Advantages of OP-FTIR include its ability to simultaneously and continuously analyze many compounds, and its long path length monitoring has also shown advantages over traditional single-point monitoring methods. Therefore, it is a very useful real-time monitoring tool. The literature indicates that OP-FTIR has been widely used for methane, CO, carbon dioxide (CO^sub 2^), SO^sub 2^, nitrous oxide (NO), and ammonia monitoring, mainly because these species have unique absorptions in the infrared (IR) wavelength range, and thus have good detection sensitivity and less interference from water moisture. However, applications of OP-FTIR in the area of VOC monitoring were shown less often.5,8,10-15 Recently OP-FTIR was introduced into Taiwan because of the need to monitor VOCs.15-17 In this paper, we present some of our experiences utilizing OP-FTIR to monitor VOC emissions in chemical manufacturing processes. Two scenarios are discussed: one in a paint manufacturing plant, and the other in a lubricant manufacturing process.

EXPERIMENTAL METHODS

The OP-FTIR system utilized in this research was the RAM 2000 Remote Air Monitoring System, manufactured by AIL System, Inc., consisting of a FTIR unit, a retroreflector, and an operational computer with RMMSoft software. AIL Systems’ FTIR is composed of an IR source, a standard mid-band mercury cadmium telluride (MCT) detector, and a telescope. A liquid nitrogen automatic filling system was equipped to maintain the MCT detector at the temperature of 77 K. The retroreflector consists of a panel of gold-coated precision corner cube mounted in a protective housing and placed at the end of the measurement path facing the telescope.

The FTIR data were analyzed by using a multilevel classical least- square (CLS) method in combination with reference IR spectra generated from the MIDAC database. The modulated signal was an interferogram, which was Fourier transformed to produce a spectrum from 700 to 4000 cm-1 at a resolution of 0.5 cm-1. A total of 128 interferograms were co-added for each spectrum, and on average a spectral data was produced in every 2 min. Wave numbers of detection are listed in Tables 1 and 2 for the species identified. For each monitoring scenario, a 3-day continuous monitoring was performed.

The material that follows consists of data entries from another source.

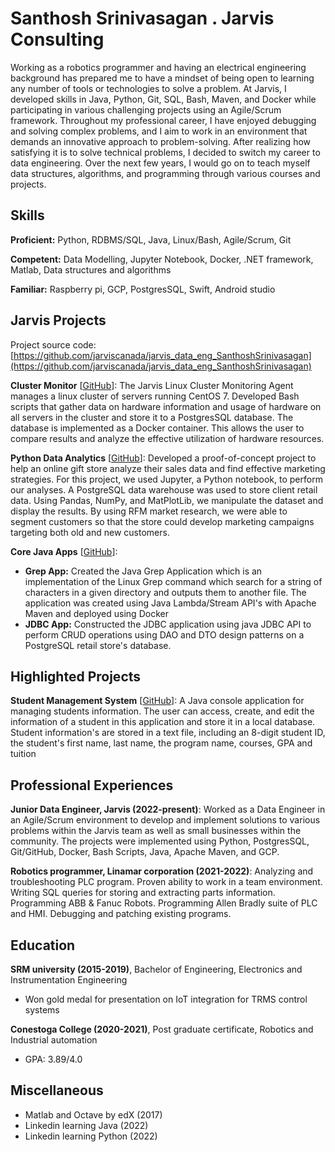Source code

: # Santhosh Srinivasagan . Jarvis Consulting

Working as a robotics programmer and having an electrical engineering background has prepared me to have a mindset of being open to learning any number of tools or technologies to solve a problem. At Jarvis, I developed skills in Java, Python, Git, SQL, Bash, Maven, and Docker while participating in various challenging projects using an Agile/Scrum framework. Throughout my professional career, I have enjoyed debugging and solving complex problems, and I aim to work in an environment that demands an innovative approach to problem-solving. After realizing how satisfying it is to solve technical problems, I decided to switch my career to data engineering. Over the next few years, I would go on to teach myself data structures, algorithms, and programming through various courses and projects.

## Skills

**Proficient:** Python, RDBMS/SQL, Java, Linux/Bash, Agile/Scrum, Git

**Competent:** Data Modelling, Jupyter Notebook, Docker, .NET framework, Matlab, Data structures and algorithms

**Familiar:** Raspberry pi, GCP, PostgresSQL, Swift, Android studio

## Jarvis Projects

Project source code: [https://github.com/jarviscanada/jarvis_data_eng_SanthoshSrinivasagan](https://github.com/jarviscanada/jarvis_data_eng_SanthoshSrinivasagan)


**Cluster Monitor** [[GitHub](https://github.com/jarviscanada/jarvis_data_eng_SanthoshSrinivasagan/tree/master/linux_sql)]: The Jarvis Linux Cluster Monitoring Agent manages a linux cluster of servers running CentOS 7. Developed Bash scripts that gather data on hardware information and usage of hardware on all servers in the cluster and store it to a PostgresSQL database. The database is implemented as a Docker container. This allows the user to compare results and analyze the effective utilization of hardware resources.

**Python Data Analytics** [[GitHub](https://github.com/jarviscanada/jarvis_data_eng_SanthoshSrinivasagan/tree/master/python_data_analytics)]: Developed a proof-of-concept project to help an online gift store analyze their sales data and find effective marketing strategies. For this project, we used Jupyter, a Python notebook, to perform our analyses. A PostgreSQL data warehouse was used to store client retail data. Using Pandas, NumPy, and MatPlotLib, we manipulate the dataset and display the results. By using RFM market research, we were able to segment customers so that the store could develop marketing campaigns targeting both old and new customers.

**Core Java Apps** [[GitHub](https://github.com/jarviscanada/jarvis_data_eng_SanthoshSrinivasagan/tree/master/core_java)]:
      
  - **Grep App:** Created the Java Grep Application which is an implementation of the Linux Grep command which search for a string of characters in a given directory and outputs them to another file. The application was created using Java Lambda/Stream API's with Apache Maven and deployed using Docker
  - **JDBC App:** Constructed the JDBC application using java JDBC API to perform CRUD operations using DAO and DTO design patterns on a PostgreSQL retail store's database.


## Highlighted Projects
**Student Management System** [[GitHub](https://github.com/Santhosh-Srini/StudentManagementSystem)]: A Java console application for managing students information. The user can access, create, and edit the information of a student in this application and store it in a local database. Student information's are stored in a text file, including an 8-digit student ID, the student's first name, last name, the program name, courses, GPA and tuition


## Professional Experiences

**Junior Data Engineer, Jarvis (2022-present)**: Worked as a Data Engineer in an Agile/Scrum environment to develop and implement solutions to various problems within the Jarvis team as well as small businesses within the community. The projects were implemented using Python, PostgresSQL, Git/GitHub, Docker, Bash Scripts, Java, Apache Maven, and GCP.

**Robotics programmer, Linamar corporation (2021-2022)**: Analyzing and troubleshooting PLC program. Proven ability to work in a team environment. Writing SQL queries for storing and extracting parts information. Programming ABB & Fanuc Robots. Programming Allen Bradly suite of PLC and HMI. Debugging and patching existing programs.


## Education
**SRM university (2015-2019)**, Bachelor of Engineering, Electronics and Instrumentation Engineering
- Won gold medal for presentation on IoT integration for TRMS control systems

**Conestoga College (2020-2021)**, Post graduate certificate, Robotics and Industrial automation
- GPA: 3.89/4.0


## Miscellaneous
- Matlab and Octave by edX (2017)
- Linkedin learning Java (2022)
- Linkedin learning Python (2022)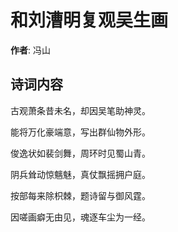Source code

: # 和刘漕明复观吴生画

**作者**: 冯山

## 诗词内容

古观萧条昔未名，却因吴笔助神灵。

能将万化豪端意，写出群仙物外形。

俊逸状如裴剑舞，周环时见蜀山青。

阴兵耸动惊魑魅，真仗飘摇拥户庭。

按部每来除枳棘，题诗留与御风霆。

因嗟画癖无由见，魂逐车尘为一经。

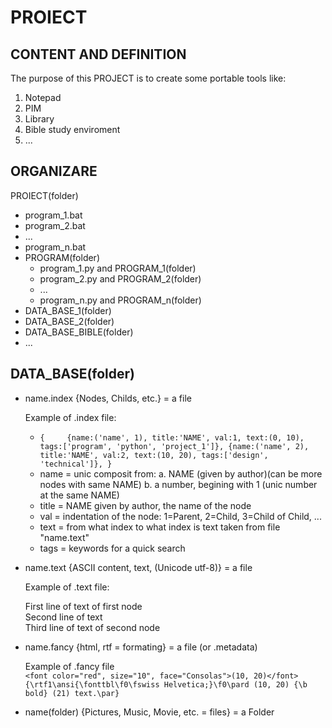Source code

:# PROIECT
## CONTENT AND DEFINITION
The purpose of this PROJECT is to create some portable tools like:
  1. Notepad
  2. PIM
  3. Library
  4. Bible study enviroment
  5. ...
  
## ORGANIZARE
PROIECT(folder) 
+   program_1.bat
+   program_2.bat
+   ...
+   program_n.bat
+   PROGRAM(folder)
    -   program_1.py and PROGRAM_1(folder)
    -   program_2.py and PROGRAM_2(folder)
    -   ...
    -   program_n.py and PROGRAM_n(folder)
+   DATA_BASE_1(folder)
+   DATA_BASE_2(folder)
+   DATA_BASE_BIBLE(folder)
+   ...

## DATA_BASE(folder)
+   name.index    {Nodes, Childs, etc.} = a file

    Example of .index file:
    
    -  `{    
    {name:('name', 1), title:'NAME', val:1, text:(0, 10), tags:['program', 'python', 'project_1']},
    {name:('name', 2), title:'NAME', val:2, text:(10, 20), tags:['design', 'technical']},
      }`
    -   name = unic composit from: 
        a.  NAME (given by author)(can be more nodes with same NAME)
        b.  a number, begining with 1 (unic number at the same NAME)
    -   title = NAME given by author, the name of the node
    -   val = indentation of the node: 1=Parent, 2=Child, 3=Child of Child, ...
    -   text = from what index to what index is text taken from file "name.text"
    -   tags = keywords for a quick search

+   name.text     {ASCII content, text, (Unicode utf-8)} = a file

    Example of .text file:
    
    First line of text of first node  
    Second line of text   
    Third line of text of second node

+   name.fancy    {html, rtf = formating} = a file (or .metadata)

    Example of .fancy file    
    `<font color="red", size="10", face="Consolas">(10, 20)</font>`
    `{\rtf1\ansi{\fonttbl\f0\fswiss Helvetica;}\f0\pard (10, 20) {\b bold} (21) text.\par}`
    
+   name(folder)  {Pictures, Music, Movie, etc. = files} = a Folder
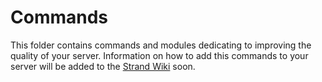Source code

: # Commands
This folder contains commands and modules dedicating to improving the quality of your server. Information on how to add this commands to your server will be added to the [Strand Wiki](https://github.com/Strand-Custom-Commands/Strand/wiki) soon.
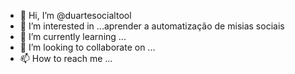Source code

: - 👋 Hi, I’m @duartesocialtool
- 👀 I’m interested in ...aprender a automatização de misias sociais
- 🌱 I’m currently learning ...
- 💞️ I’m looking to collaborate on ...
- 📫 How to reach me ...

<!---
duartesocialtool/duartesocialtool is a ✨ special ✨ repository because its `README.md` (this file) appears on your GitHub profile.
You can click the Preview link to take a look at your changes.
--->
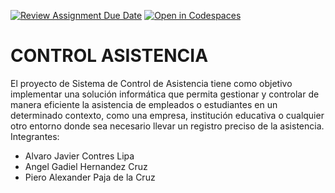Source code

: [![Review Assignment Due Date](https://classroom.github.com/assets/deadline-readme-button-22041afd0340ce965d47ae6ef1cefeee28c7c493a6346c4f15d667ab976d596c.svg)](https://classroom.github.com/a/OT8lK55O)
[![Open in Codespaces](https://classroom.github.com/assets/launch-codespace-2972f46106e565e64193e422d61a12cf1da4916b45550586e14ef0a7c637dd04.svg)](https://classroom.github.com/open-in-codespaces?assignment_repo_id=15603977)
# **CONTROL ASISTENCIA**
El proyecto de Sistema de Control de Asistencia tiene como objetivo implementar una solución informática que permita gestionar y controlar de manera eficiente la asistencia de empleados o estudiantes en un determinado contexto, como una empresa, institución educativa o cualquier otro entorno donde sea necesario llevar un registro preciso de la asistencia.
Integrantes:
* Alvaro Javier Contres Lipa
* Angel Gadiel Hernandez Cruz  
* Piero Alexander Paja de la Cruz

In addition, a moveable meteorological tower was set up at a suitable place in the studying area, and data including ambient air temperature, relative humidity, barometric pressure, wind speed, and wind direction were recorded to assist in interpretation of the origins of VOCs.

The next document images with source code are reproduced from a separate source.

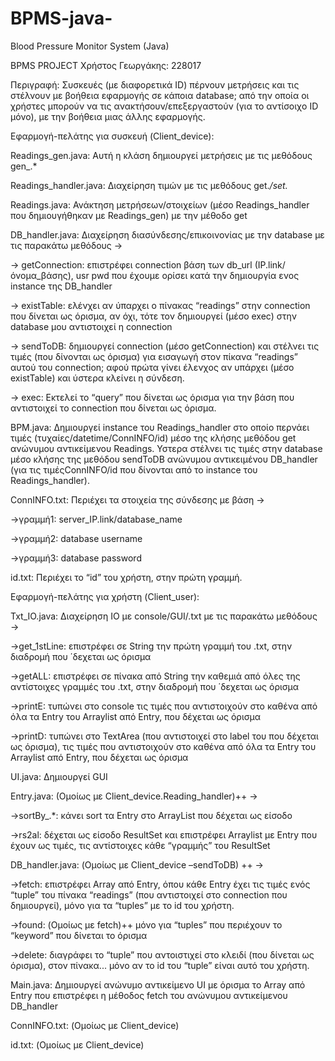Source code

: # BPMS-java-
Blood Pressure Monitor System (Java) 

BPMS PROJECT
Χρήστος Γεωργάκης: 228017

Περιγραφή:  Συσκευές (με διαφορετικά ID) πέρνουν μετρήσεις και τις στέλνουν με βοήθεια εφαρμογής σε κάποια database; από την οποία οι χρήστες μπορούν να τις ανακτήσουν/επεξεργαστούν (για το αντίσοιχο ID μόνο), με την βοήθεια μιας άλλης εφαρμογής.

Εφαρμογή-πελάτης για συσκευή (Client_device):

Readings_gen.java: Αυτή η κλάση δημιουργεί μετρήσεις με τις μεθόδους gen_.*

Readings_handler.java: Διαχείρηση τιμών με τις μεθόδους get.*/set.*

Readings.java: Ανάκτηση μετρήσεων/στοιχείων (μέσο Readings_handler που δημιουγήθηκαν με 			 Readings_gen) με την μέθοδο get

DB_handler.java: Διαχείρηση διασύνδεσης/επικοινονίας με την database  με τις παρακάτω 	μεθόδους →	
 
→ getConnection: επιστρέφει connection βάση των db_url (IP.link/όνομα_βάσης), usr pwd που 	έχουμε ορίσει κατά την δημιουργία ενος instance της DB_handler

→ existTable: ελένχει αν ύπαρχει ο πίνακας “readings” στην connection που δίνεται ως όρισμα, αν 	όχι, τότε τον δημιουργεί (μέσο exec) στην database μου αντιστοιχεί η connection

→ sendToDB: δημιουργεί connection (μέσο getConnection) και στέλνει τις τιμές (που δίνονται ως 	όρισμα) για εισαγωγή στον πίκανα “readings” αυτού του connection; αφού πρώτα γίνει 	έλενχος αν υπάρχει (μέσο existTable) και ύστερα κλείνει η σύνδεση.

→ exec: Eκτελεί το “query” που δίνεται ως όρισμα για την βάση που αντιστοιχεί το connection που 	δίνεται ως όρισμα.

BPM.java: Δημιουργεί instance του Readings_handler στο οποίο περνάει τιμές 	(τυχαίες/datetime/ConnINFO/id) μέσο της κλήσης μεθόδου get ανώνυμου αντικείμενου 	Readings. Υστερα στέλνει τις τιμές στην database μέσο κλήσης  της μεθόδου sendToDB  	ανώνυμου αντικειμένου DB_handler (για τις τιμέςConnINFO/id  που δίνονται από το 	instance του Readings_handler). 

ConnINFO.txt: Περιέχει τα στοιχεία της σύνδεσης με βάση  →

→γραμμή1: server_IP.link/database_name

→γραμμή2: database username

→γραμμή3: database password

id.txt: Περιέχει το “id” του χρήστη, στην πρώτη γραμμή.





Εφαρμογή-πελάτης για χρήστη (Client_user):

Txt_IO.java: Διαχείρηση ΙΟ με console/GUI/.txt με τις παρακάτω μεθόδους →

→get_1stLine: επιστρέφει σε String την πρώτη γραμμή του .txt, στην διαδρομή που ΄δεχεται ως 	όρισμα 

→getALL: επιστρέφει σε  πίνακα από String την καθεμιά από όλες της αντίστοιχες γραμμές του
	.txt, στην διαδρομή που ΄δεχεται ως όρισμα 

→printE: τυπώνει στο console τις τιμές που αντιστοιχούν στο καθένα από όλα τα Entry του 	Arraylist από Entry, που δέχεται ως όρισμα

→printD: τυπώνει στο TextArea (που αντιστοιχεί στο label του που δέχεται ως όρισμα), τις τιμές 	που αντιστοιχούν στο καθένα από όλα τα Entry του Arraylist από Entry, που δέχεται ως 	όρισμα

UI.java: Δημιουργεί GUI

Entry.java: (Oμοίως με Client_device.Reading_handler)++ →

 →sortBy_.*: κάνει sort τα Entry στο ArrayList που δέχεται ως είσοδο

 →rs2al: δέχεται ως είσοδο ResultSet και επιστρέφει Arraylist με Entry που έχουν ως τιμές, τις 	αντίστοιχες κάθε “γραμμής” του ResultSet

DB_handler.java: (Ομοίως με Client_device –sendToDB) ++ →

 →fetch: επιστρέφει Array από Entry, όπου κάθε Entry έχει τις τιμές ενός “tuple” του πίνακα 	“readings” (που αντιστοιχεί στο connection που δημιουργεί), μόνο για τα “tuples” με το id 	του χρήστη.

 →found: (Ομοίως με fetch)++ μόνο για “tuples” που περιέχουν το “keyword” που δίνεται το 	όρισμα

 →delete: διαγράφει το “tuple” που αντοιστιχεί στο κλειδί (που δίνεται ως όρισμα), στον πίνακα...
	μόνο αν το id του “tuple” είναι αυτό του χρήστη.

Main.java: Δημιουργεί ανώνυμο αντικείμενο UI με όρισμα το Array από Entry που επιστρέφει η 	μέθοδος fetch του ανώνυμου αντικείμενου DB_handler

ConnINFO.txt: (Ομοίως με Client_device)

id.txt: (Ομοίως με Client_device)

In the first scenario, the OP-FTIR was set up 3 m above ground on the road close to the process zone to assess VOC emissions of the paint and varnish manufacturing plant, as indicated in Figure 1. The single path length in between the IR source and the retroreflector was 109 m. The decision of path length location depended on the local prevailing wind direction, topography, and the distribution of potential emission facilities. As shown in Figure 1, on the right side of the optical path length were the active manufacturing units, where M1 is an acrylic resin manufacturing process, M2 is a colorful steel coating process, M3 is a paint solvent factory, M4 is an anti- rust paint manufacturing process, and M5 is an anti-fouling paint manufacturing process. On the left side of the optical path length were mainly storage warehouses (SA), M6 is a water paint manufacturing unit, and M7 is a minor paint solvent blending operation. The plants use pigments, resins, and organic solvents as raw material that pass through high-speed dispersion, grinding, mixing and packaging processes to produce various types of can- packaging paints. Fugitive emissions were expected from the preassembly, dispersing, finishing, and packaging units. Major air pollution control devices included bag filters and activated carbon adsorption units.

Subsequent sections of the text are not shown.